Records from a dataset

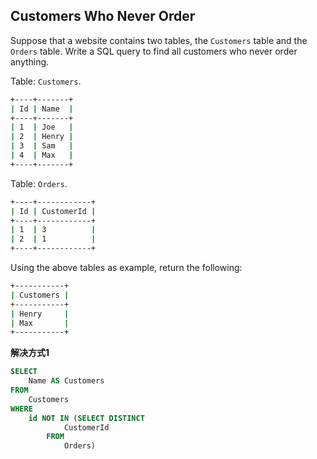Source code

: ## Customers Who Never Order

Suppose that a website contains two tables, the `Customers` table and the `Orders` table. Write a SQL query to 
find all customers who never order anything.

Table: `Customers`.
```bash
+----+-------+
| Id | Name  |
+----+-------+
| 1  | Joe   |
| 2  | Henry |
| 3  | Sam   |
| 4  | Max   |
+----+-------+
```

Table: `Orders`.

```bash
+----+------------+
| Id | CustomerId |
+----+------------+
| 1  | 3          |
| 2  | 1          |
+----+------------+
```

Using the above tables as example, return the following:

```bash
+-----------+
| Customers |
+-----------+
| Henry     |
| Max       |
+-----------+
```

**解决方式1**
```sql
SELECT 
    Name AS Customers
FROM
    Customers
WHERE
    id NOT IN (SELECT DISTINCT
            CustomerId
        FROM
            Orders)
```

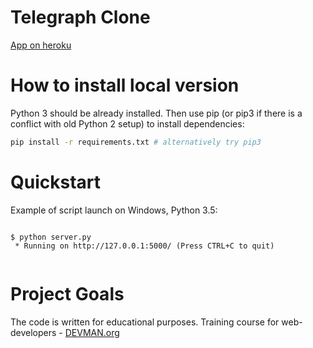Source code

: # Telegraph Clone

[App on heroku](https://flask-telegraph-bd.herokuapp.com/)

# How to install local version

Python 3 should be already installed. Then use pip (or pip3 if there is a conflict with old Python 2 setup) to install dependencies:

```bash
pip install -r requirements.txt # alternatively try pip3
```

# Quickstart


Example of script launch on Windows, Python 3.5:

```#!bash

$ python server.py
 * Running on http://127.0.0.1:5000/ (Press CTRL+C to quit)


```

# Project Goals

The code is written for educational purposes. Training course for web-developers - [DEVMAN.org](https://devman.org)
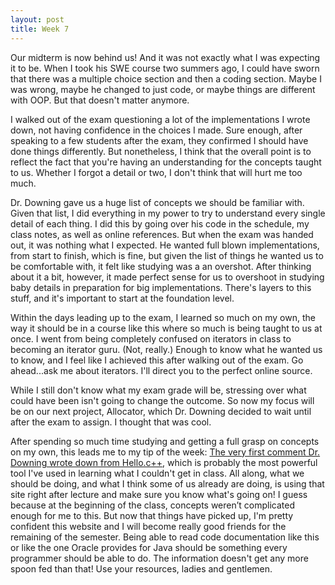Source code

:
 ```yaml
---
layout: post
title: Week 7
---
```

Our midterm is now behind us! And it was not exactly what I was expecting it to be. When I took his SWE course two summers ago, I could have sworn that there was a multiple choice section and then a coding section. Maybe I was wrong, maybe he changed to just code, or maybe things are different with OOP. But that doesn't matter anymore.

I walked out of the exam questioning a lot of the implementations I wrote down, not having confidence in the choices I made. Sure enough, after speaking to a few students after the exam, they confirmed I should have done things differently. But nonetheless, I think that the overall point is to reflect the fact that you're having an understanding for the concepts taught to us. Whether I forgot a detail or two, I don't think that will hurt me too much.

Dr. Downing gave us a huge list of concepts we should be familiar with. Given that list, I did everything in my power to try to understand every single detail of each thing. I did this by going over his code in the schedule, my class notes, as well as online references. But when the exam was handed out, it was nothing what I expected. He wanted full blown implementations, from start to finish, which is fine, but given the list of things he wanted us to be comfortable with, it felt like studying was a an overshot. After thinking about it a bit, however, it made perfect sense for us to overshoot in studying baby details in preparation for big implementations. There's layers to this stuff, and it's important to start at the foundation level.

Within the days leading up to the exam, I learned so much on my own, the way it should be in a course like this where so much is being taught to us at once. I went from being completely confused on iterators in class to becoming an iterator guru. (Not, really.) Enough to know what he wanted us to know, and I feel like I achieved this after walking out of the exam. Go ahead...ask me about iterators. I'll direct you to the perfect online source.

While I still don't know what my exam grade will be, stressing over what could have been isn't going to change the outcome. So now my focus will be on our next project, Allocator, which Dr. Downing decided to wait until after the exam to assign. I thought that was cool.

After spending so much time studying and getting a full grasp on concepts on my own, this leads me to my tip of the week: [The very first comment Dr. Downing wrote down from Hello.c++](http://www.cplusplus.com/), which is probably the most powerful tool I've used in learning what I couldn't get in class. All along, what we should be doing, and what I think some of us already are doing, is using that site right after lecture and make sure you know what's going on! I guess because at the beginning of the class, concepts weren’t complicated enough for me to this. But now that things have picked up, I'm pretty confident this website and I will become really good friends for the remaining of the semester. Being able to read code documentation like this or like the one Oracle provides for Java should be something every programmer should be able to do. The information doesn't get any more spoon fed than that! Use your resources, ladies and gentlemen.
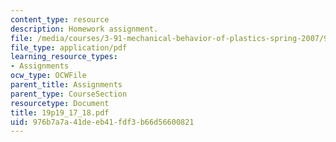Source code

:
 ```yaml
---
content_type: resource
description: Homework assignment.
file: /media/courses/3-91-mechanical-behavior-of-plastics-spring-2007/976b7a7a41deeb41fdf3b66d56600821_19p19_17_18.pdf
file_type: application/pdf
learning_resource_types:
- Assignments
ocw_type: OCWFile
parent_title: Assignments
parent_type: CourseSection
resourcetype: Document
title: 19p19_17_18.pdf
uid: 976b7a7a-41de-eb41-fdf3-b66d56600821
---
```

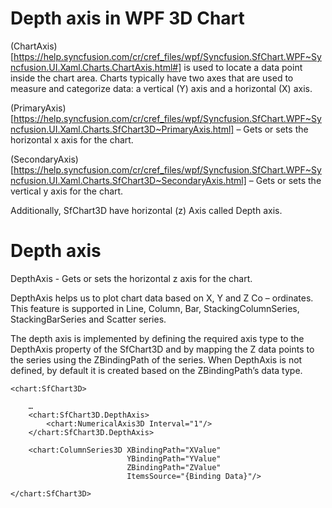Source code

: # Depth axis in WPF 3D Chart

(ChartAxis)[https://help.syncfusion.com/cr/cref_files/wpf/Syncfusion.SfChart.WPF~Syncfusion.UI.Xaml.Charts.ChartAxis.html#] is used to locate a data point inside the chart area. Charts typically have two axes that are used to measure and categorize data: a vertical (Y) axis and a horizontal (X) axis. 

(PrimaryAxis)[https://help.syncfusion.com/cr/cref_files/wpf/Syncfusion.SfChart.WPF~Syncfusion.UI.Xaml.Charts.SfChart3D~PrimaryAxis.html] – Gets or sets the horizontal x axis for the chart.

(SecondaryAxis)[https://help.syncfusion.com/cr/cref_files/wpf/Syncfusion.SfChart.WPF~Syncfusion.UI.Xaml.Charts.SfChart3D~SecondaryAxis.html] – Gets or sets the vertical y axis for the chart.

Additionally, SfChart3D have horizontal (z) Axis called Depth axis.

# Depth axis

DepthAxis - Gets or sets the horizontal z axis for the chart.

DepthAxis helps us to plot chart data based on X, Y and Z Co – ordinates. This feature is supported in Line, Column, Bar, StackingColumnSeries, StackingBarSeries and Scatter series. 

The depth axis is implemented by defining the required axis type to the DepthAxis property of the SfChart3D and by mapping the  Z data points to the series using the ZBindingPath of the series. When DepthAxis is not defined, by default it is created based on the ZBindingPath’s data type.

```
<chart:SfChart3D>
 
    …
    <chart:SfChart3D.DepthAxis>
        <chart:NumericalAxis3D Interval="1"/>
    </chart:SfChart3D.DepthAxis>

    <chart:ColumnSeries3D XBindingPath="XValue"                                
                          YBindingPath="YValue"
                          ZBindingPath="ZValue"
                          ItemsSource="{Binding Data}"/>

</chart:SfChart3D>
```
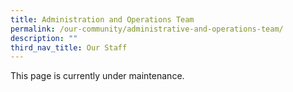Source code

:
 ```yaml
---
title: Administration and Operations Team
permalink: /our-community/administrative-and-operations-team/
description: ""
third_nav_title: Our Staff
---
```

This page is currently under maintenance.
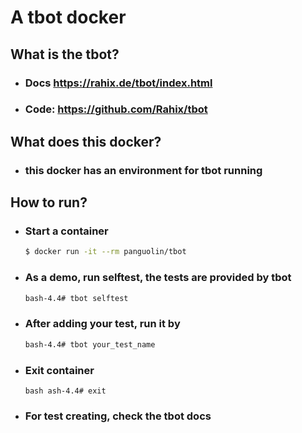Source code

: # A tbot docker

## What is the tbot?
- ### Docs https://rahix.de/tbot/index.html
- ### Code: https://github.com/Rahix/tbot

## What does this docker?
- ### this docker has an environment for tbot running

## How to run?
- ### Start a container
  ```bash
  $ docker run -it --rm panguolin/tbot
  ```
- ### As a demo, run selftest, the tests are provided by tbot
  ```bash
  bash-4.4# tbot selftest
  ```
- ### After adding your test, run it by
  ```bash
  bash-4.4# tbot your_test_name
  ```
- ### Exit container
  ``bash
  ash-4.4# exit
  ``
- ### For test creating, check the tbot docs
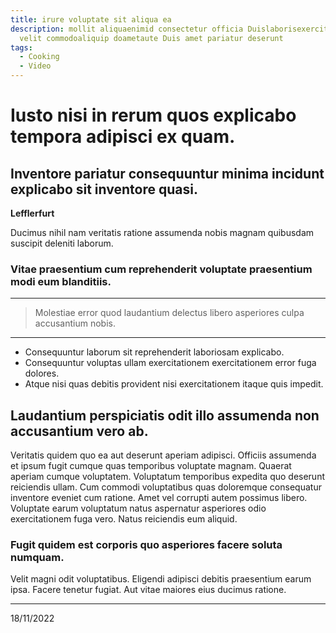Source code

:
 ```yaml
---
title: irure voluptate sit aliqua ea
description: mollit aliquaenimid consectetur officia Duislaborisexercitation eu
  velit commodoaliquip doametaute Duis amet pariatur deserunt
tags:
  - Cooking
  - Video
---
```


<!-- GENERATED CONTENT -->

# Iusto nisi in rerum quos explicabo tempora adipisci ex quam.

## Inventore pariatur consequuntur minima incidunt explicabo sit inventore quasi.

**Lefflerfurt**

Ducimus nihil nam veritatis ratione assumenda nobis magnam quibusdam suscipit deleniti laborum.

### Vitae praesentium cum reprehenderit voluptate praesentium modi eum blanditiis.

<SomeMap address="Victorville" />

---

> Molestiae error quod laudantium delectus libero asperiores culpa accusantium nobis.

---

- Consequuntur laborum sit reprehenderit laboriosam explicabo.
- Consequuntur voluptas ullam exercitationem exercitationem error fuga dolores.
- Atque nisi quas debitis provident nisi exercitationem itaque quis impedit.

<SomeTweet id="1590042307163717635" />

## Laudantium perspiciatis odit illo assumenda non accusantium vero ab.

Veritatis quidem quo ea aut deserunt aperiam adipisci. Officiis assumenda et ipsum fugit cumque quas temporibus voluptate magnam. Quaerat aperiam cumque voluptatem. Voluptatum temporibus expedita quo deserunt reiciendis ullam. Cum commodi voluptatibus quas doloremque consequatur inventore eveniet cum ratione.
Amet vel corrupti autem possimus libero. Voluptate earum voluptatum natus aspernatur asperiores odio exercitationem fuga vero. Natus reiciendis eum aliquid.

### Fugit quidem est corporis quo asperiores facere soluta numquam.

<SomeYoutubeVideo id="BZZ9rGN4GK8" />

Velit magni odit voluptatibus. Eligendi adipisci debitis praesentium earum ipsa. Facere tenetur fugiat. Aut vitae maiores eius ducimus ratione.

---

18/11/2022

» **Exercise aim**:
Note every line of the records that holds the word "libero", and copy it.

» **Answer to the exercise**:
> Molestiae error quod laudantium delectus libero asperiores culpa accusantium nobis.
Amet vel corrupti autem possimus libero. Voluptate earum voluptatum natus aspernatur asperiores odio exercitationem fuga vero. Natus reiciendis eum aliquid.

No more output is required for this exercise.